Every line from the one containing "For example, if" to the end of the records below, written out word for word, is the whole answer.

"""

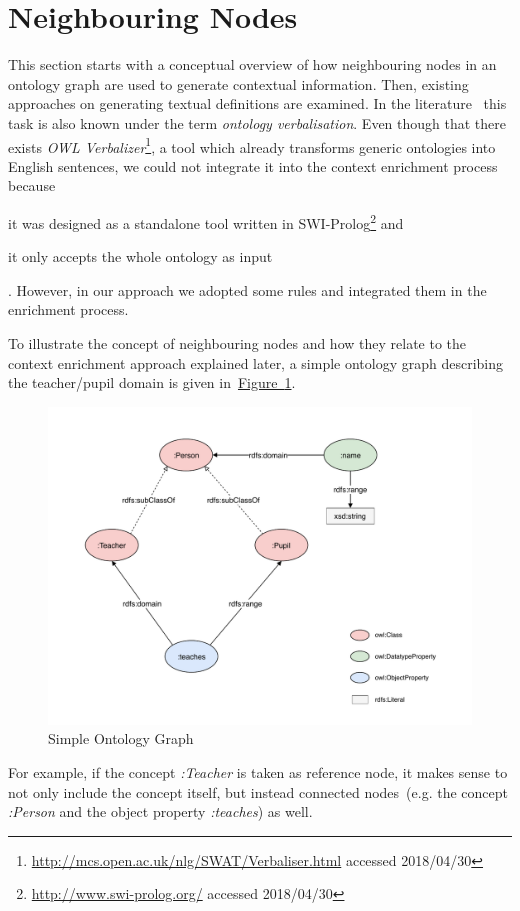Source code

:\documentclass[draft,final]{vutinfth} %
\begin{document}
\section{Neighbouring Nodes}\label{sec:neighboring_nodes}
This section starts with a conceptual overview of how neighbouring nodes in an ontology graph are used to generate contextual information. Then, existing approaches on generating textual definitions are examined. In the literature~\cite{soton265735} this task is also known under the term \textit{ontology verbalisation}. Even though that there exists \textit{OWL Verbalizer}\footnote{\url{http://mcs.open.ac.uk/nlg/SWAT/Verbaliser.html} accessed 2018/04/30}, a tool which already transforms generic ontologies into English sentences, we could not integrate it into the context enrichment process because 
\begin{inparaenum}[a)]
		\item it was designed as a standalone tool written in SWI-Prolog\footnote{\url{http://www.swi-prolog.org/} accessed 2018/04/30} and
		\item it only accepts the whole ontology as input
\end{inparaenum}.
However, in our approach we adopted some rules and integrated them in the enrichment process.

To illustrate the concept of neighbouring nodes and how they relate to the context enrichment approach explained later, a simple ontology graph describing the teacher/pupil domain is given in~\hyperref[fig:simple_owl_graph]{Figure~\ref*{fig:simple_owl_graph}}.
\begin{figure}
	 \centering
	 \includegraphics[width=\textwidth]{drawio/University_Ontology_Example}
	 \caption{Simple Ontology Graph}\label{fig:simple_owl_graph}
\end{figure}
For example, if the concept \textit{:Teacher} is taken as reference node, it makes sense to not only include the concept itself, but instead connected nodes~(e.g. the concept \textit{:Person} and the object property \textit{:teaches}) as well. 
\end{document}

"""

### SOLVED EXERCISE
For example, if the concept \textit{:Teacher} is taken as reference node, it makes sense to not only include the concept itself, but instead connected nodes~(e.g. the concept \textit{:Person} and the object property \textit{:teaches}) as well. 
\end{document}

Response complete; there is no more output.